College of Business Student Revamps Campus Record Label, Creates Career

During his four years at UM, Jack Person resurrected the campus recording label, Switchback Records, and the entertainment management club, creating vibrant student-led organizations that nurture the local music scene and train entertainment management professionals.

April 24, 2023


MISSOULA – Sometimes something as routine as a work-study job can alter the path of a student’s life.

For University of Montana graduate Jack Person that change in course started early, working in the College of Business' Entertainment Management office.

“I saw a flier for the UM Entertainment Management program, and I just went down to the office, even before I started school, and asked Mike Morelli (the former program director) if he might have a position available,” said Person, who wanted to stay in his beloved state while attending college. “And he said ‘Yeah, come on down, and we’ll interview you.’”

UM is one of only a handful of universities in the country offering an entertainment management curriculum. It counts as its alumni entertainment professionals working for companies such as William Morris Endeavor, the largest talent agency in the world, and for organizations such as Paramount’s “Yellowstone,” Live Nation and Logjam Presents.

While Person would go on to earn double majors in management information systems and anthropology with honors, he become a veritable maestro in all things entertainment management on campus. That included resurrecting UM’s student record label, Switchback Records, and the Entertainment Management Student Group ­– both laid dormant by the pandemic.

“Switchback was down to three students when Jack got involved,” said Morelli, now executive director of the Missoula Children’s Theater, “and he just kept doing what needed to be done and finding ways to make things better.”

For Person that meant tabling at events, producing marketing materials, booking shows and recruiting students looking for a stage – figuratively and literally – for their creative spirit. Often, he would be the first to arrive at an event to set up mics and speakers and one of the last to leave taking down sets.

“When I started, not many people knew Switchback was a thing,” said Person, who hails from Lolo and attended Sentinel High School in Missoula. “We’d do 10-minute gigs in the business building, not anything huge.”

With unflagging enthusiasm – “chutzpah and tenacity” as Morelli describes it – Person helped grow bookings and Switchback’s reputation not just on campus, but throughout the Montana music community.

Today, Switchback Records hosts shows  at campus venues such as the Oval and Urey Lecture Hall. They will host the 2nd Annual Weary Travelers Music Festival on the Oval on April 29 – an event with five hours of live, local music and food trucks. They also offer free recording sessions for aspiring local musicians, produce a zine dedicated to the Missoula music scene called “Record Scratch” and partner with the Montana Area Music Association, where Person now serves on the board of directors.

MAMA’s mission, Person said, is to support the state’s artists through entertainment opportunities and promote fair wages.

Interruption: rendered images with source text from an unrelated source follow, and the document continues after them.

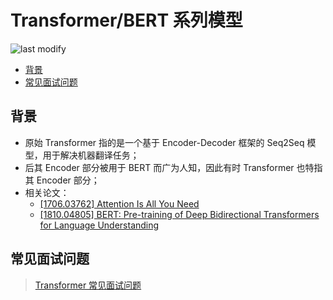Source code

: Transformer/BERT 系列模型
===
<!--START_SECTION:badge-->

![last modify](https://img.shields.io/static/v1?label=last%20modify&message=2022-10-12%2001:12:13&color=yellowgreen&style=flat-square)

<!--END_SECTION:badge-->

- [背景](#背景)
- [常见面试问题](#常见面试问题)

## 背景
- 原始 Transformer 指的是一个基于 Encoder-Decoder 框架的 Seq2Seq 模型，用于解决机器翻译任务；
- 后其 Encoder 部分被用于 BERT 而广为人知，因此有时 Transformer 也特指其 Encoder 部分；
- 相关论文：
    - [[1706.03762] Attention Is All You Need](https://arxiv.org/abs/1706.03762)
    - [[1810.04805] BERT: Pre-training of Deep Bidirectional Transformers for Language Understanding](https://arxiv.org/abs/1810.04805)


## 常见面试问题
> [Transformer 常见面试问题](./Transformer常见面试问题.md)

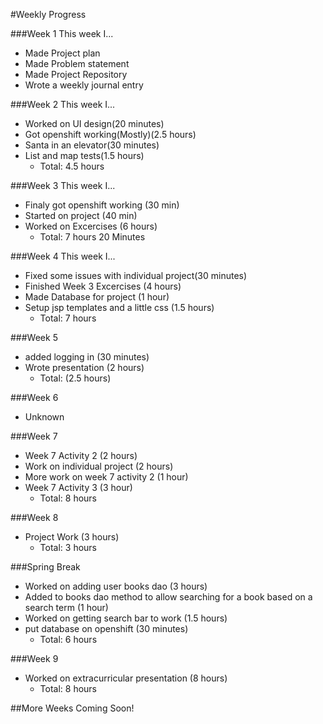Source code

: #Weekly Progress

###Week 1
This week I...

- Made Project plan
- Made Problem statement
- Made Project Repository
- Wrote a weekly journal entry

###Week 2
This week I...

- Worked on UI design(20 minutes)
- Got openshift working(Mostly)(2.5 hours)
- Santa in an elevator(30 minutes)
- List and map tests(1.5 hours)
  - Total: 4.5 hours

###Week 3
This week I...

- Finaly got openshift working (30 min)
- Started on project (40 min)
- Worked on Excercises (6 hours)
  - Total: 7 hours 20 Minutes

###Week 4
This week I...

- Fixed some issues with individual project(30 minutes)
- Finished Week 3 Excercises (4 hours)
- Made Database for project (1 hour)
- Setup jsp templates and a little css (1.5 hours)
  - Total: 7 hours
  
###Week 5
- added logging in (30 minutes)
- Wrote presentation (2 hours)
	- Total: (2.5 hours)
	
###Week 6
 - Unknown
 
###Week 7
 - Week 7 Activity 2 (2 hours)
 - Work on individual project (2 hours)
 - More work on week 7 activity 2 (1 hour)
 - Week 7 Activity 3 (3 hour)
	- Total: 8 hours
	
###Week 8
 - Project Work (3 hours)
    - Total: 3 hours
	
###Spring Break
 - Worked on adding user books dao (3 hours)
 - Added to books dao method to allow searching for a book based on a search term (1 hour)
 - Worked on getting search bar to work (1.5 hours)
 - put database on openshift (30 minutes)
   - Total: 6 hours
   
###Week 9
 - Worked on extracurricular presentation (8 hours)
   - Total: 8 hours

##More Weeks Coming Soon!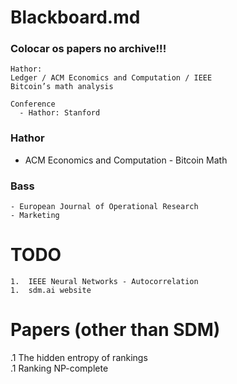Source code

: # Blackboard.md



### Colocar os papers no archive!!!

    Hathor:
    Ledger / ACM Economics and Computation / IEEE
    Bitcoin’s math analysis

    Conference
      - Hathor: Stanford


### Hathor
- ACM Economics and Computation - Bitcoin Math

### Bass
    - European Journal of Operational Research
    - Marketing

# TODO
    1.  IEEE Neural Networks - Autocorrelation
    1.  sdm.ai website


# Papers (other than SDM)

.1 The hidden entropy of rankings  
.1 Ranking NP-complete
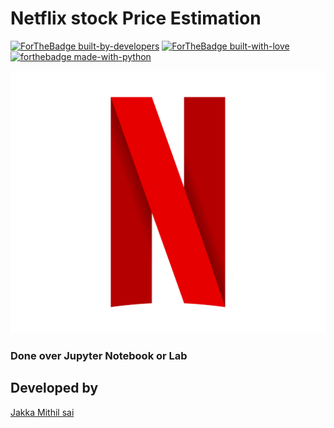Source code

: # Netflix stock Price Estimation
[![ForTheBadge built-by-developers](http://ForTheBadge.com/images/badges/built-by-developers.svg)](https://GitHub.com/Mithilsai/)
[![ForTheBadge built-with-love](http://ForTheBadge.com/images/badges/built-with-love.svg)](https://GitHub.com/Mithilsai/)
[![forthebadge made-with-python](http://ForTheBadge.com/images/badges/made-with-python.svg)](https://www.python.org/)

![pic from Mithil](https://github.com/Mithilsai/Netflix-stock-Price-Estimation/blob/master/netflix.png?raw=true)

### Done over Jupyter Notebook or Lab

## Developed by 
[Jakka Mithil sai](https://www.linkedin.com/in/mithil1729/)
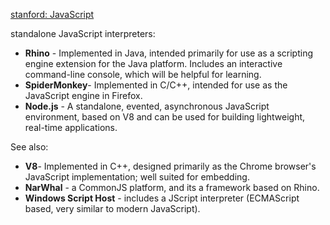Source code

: [stanford: JavaScript](https://web.stanford.edu/class/cs98si/)

standalone JavaScript interpreters:

- **Rhino** - Implemented in Java, intended primarily for use as a scripting engine extension for the Java platform. Includes an interactive command-line console, which will be helpful for learning.
- **SpiderMonkey**- Implemented in C/C++, intended for use as the JavaScript engine in Firefox.
- **Node.js** - A standalone, evented, asynchronous JavaScript environment, based on V8 and can be used for building lightweight, real-time applications.

See also:

- **V8**- Implemented in C++, designed primarily as the Chrome browser's JavaScript implementation; well suited for embedding.
- **NarWhal** - a CommonJS platform, and its a framework based on Rhino.
- **Windows Script Host** - includes a JScript interpreter (ECMAScript based, very similar to modern JavaScript).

“Switchback is essentially the on-campus version of MAMA,” Person said, “and we are very excited to be affiliated with such a successful nonprofit, especially with the momentum they are building in recent years.”

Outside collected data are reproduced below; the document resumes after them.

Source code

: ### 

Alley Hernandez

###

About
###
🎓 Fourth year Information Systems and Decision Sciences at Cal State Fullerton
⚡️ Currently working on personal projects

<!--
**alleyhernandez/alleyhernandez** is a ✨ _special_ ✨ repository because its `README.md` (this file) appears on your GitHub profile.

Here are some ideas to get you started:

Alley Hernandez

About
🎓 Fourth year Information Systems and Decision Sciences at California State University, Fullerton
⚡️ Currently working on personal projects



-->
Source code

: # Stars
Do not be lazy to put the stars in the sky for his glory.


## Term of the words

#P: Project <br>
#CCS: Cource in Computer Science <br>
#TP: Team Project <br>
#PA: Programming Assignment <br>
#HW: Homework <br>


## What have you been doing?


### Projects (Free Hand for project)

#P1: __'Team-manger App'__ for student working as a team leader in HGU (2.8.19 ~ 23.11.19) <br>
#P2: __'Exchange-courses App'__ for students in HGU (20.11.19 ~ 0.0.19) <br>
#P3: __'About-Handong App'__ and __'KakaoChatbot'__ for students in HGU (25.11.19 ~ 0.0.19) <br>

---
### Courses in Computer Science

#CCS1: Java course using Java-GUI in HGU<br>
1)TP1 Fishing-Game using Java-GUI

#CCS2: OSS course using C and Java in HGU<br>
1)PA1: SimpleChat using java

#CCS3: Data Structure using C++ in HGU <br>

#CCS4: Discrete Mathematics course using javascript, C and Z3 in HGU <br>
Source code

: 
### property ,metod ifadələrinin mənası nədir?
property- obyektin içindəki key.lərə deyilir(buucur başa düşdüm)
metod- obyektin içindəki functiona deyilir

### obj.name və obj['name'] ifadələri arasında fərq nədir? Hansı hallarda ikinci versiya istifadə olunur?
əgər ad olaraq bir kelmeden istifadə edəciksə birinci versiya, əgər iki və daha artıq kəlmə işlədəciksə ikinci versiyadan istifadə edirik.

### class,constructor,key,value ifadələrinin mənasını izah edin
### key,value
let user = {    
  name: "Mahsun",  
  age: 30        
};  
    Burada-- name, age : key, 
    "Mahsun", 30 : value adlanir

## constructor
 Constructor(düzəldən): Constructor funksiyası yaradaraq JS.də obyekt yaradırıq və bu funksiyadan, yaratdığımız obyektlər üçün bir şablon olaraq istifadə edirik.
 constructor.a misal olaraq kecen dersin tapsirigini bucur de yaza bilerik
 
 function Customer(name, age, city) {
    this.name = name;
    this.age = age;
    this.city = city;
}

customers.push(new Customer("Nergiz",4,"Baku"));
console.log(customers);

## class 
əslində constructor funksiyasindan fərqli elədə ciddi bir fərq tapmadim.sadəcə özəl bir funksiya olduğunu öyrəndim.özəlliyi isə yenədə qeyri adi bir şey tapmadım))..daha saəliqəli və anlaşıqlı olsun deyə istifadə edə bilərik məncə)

Like Switchback, the student entertainment management club was “little more than two students and a bank account” when Person took over, said Andrea Luoma, interim director of the entertainment management program. He would go on to reconnect the group with the campus-wide Associated Students of UM and find funding to support student activities, including trips to entertainment industry conferences.

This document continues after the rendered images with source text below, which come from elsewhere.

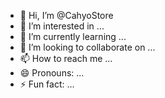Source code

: - 👋 Hi, I’m @CahyoStore
- 👀 I’m interested in ...
- 🌱 I’m currently learning ...
- 💞️ I’m looking to collaborate on ...
- 📫 How to reach me ...
- 😄 Pronouns: ...
- ⚡ Fun fact: ...

<!---
CahyoStore/CahyoStore is a ✨ special ✨ repository because its `README.md` (this file) appears on your GitHub profile.
You can click the Preview link to take a look at your changes.
--->
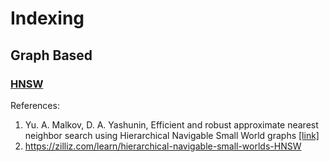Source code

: # Indexing

## Graph Based

### [HNSW](notes/hnsw.md)

References:

1. Yu. A. Malkov, D. A. Yashunin, Efficient and robust approximate nearest neighbor search using Hierarchical Navigable Small World graphs [\[link\]](https://arxiv.org/abs/1603.09320)
2. https://zilliz.com/learn/hierarchical-navigable-small-worlds-HNSW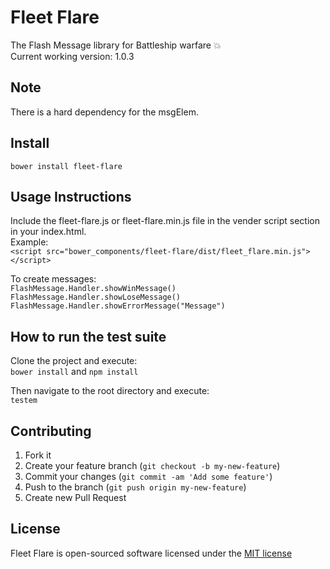 # Fleet Flare
The Flash Message library for Battleship warfare :boom:  
Current working version: 1.0.3
## Note
There is a hard dependency for the msgElem.
## Install
`bower install fleet-flare`
## Usage Instructions
Include the fleet-flare.js or fleet-flare.min.js file in the vender script section in your index.html.  
Example:  
`<script src="bower_components/fleet-flare/dist/fleet_flare.min.js"></script>`

To create messages:  
`FlashMessage.Handler.showWinMessage()`  
`FlashMessage.Handler.showLoseMessage()`  
`FlashMessage.Handler.showErrorMessage("Message")`  
## How to run the test suite
Clone the project and execute:  
`bower install` and `npm install`

Then navigate to the root directory and execute:  
`testem`
## Contributing
1. Fork it
2. Create your feature branch (`git checkout -b my-new-feature`)
3. Commit your changes (`git commit -am 'Add some feature'`)
4. Push to the branch (`git push origin my-new-feature`)
5. Create new Pull Request

## License
Fleet Flare is open-sourced software licensed under the [MIT license](http://opensource.org/licenses/MIT)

“The club just blew up on Jack’s leadership,” Luoma said. “It’s one of the most attended student clubs on campus.“

That leadership, she adds, come to the fore when the club attended industry conferences in Los Angeles and Nashville.

“Some of the members had never traveled outside the state – never mind to a big city – and Jack made sure everyone was comfortable and had whatever help they needed,” she said.

This spring, 10 students went to L.A. for the Pollstar Live! conference, setting up lighting and LED signage and meeting industry leaders. Pollstar Live! is the world’s largest gathering of entertainment professionals.

“Our big thing as far as the club is to get students jobs in the industry, and we go to these conferences with professional resumes and business dress prepared to talk about who we are and what we do,” Person said. “And all of the students on that trip were offered employment.”

That included Person, who will start this summer working for Show Imaging, a national entertainment production company in San Diego.

“I will have to leave Montana,” Person said, “but I am excited.”


The University of Montana is the flagship university of the state. The College of Business at UM is nationally renowned and has been named the top business school in the Big Sky Conference by U.S. News and World Report for seven consecutive years.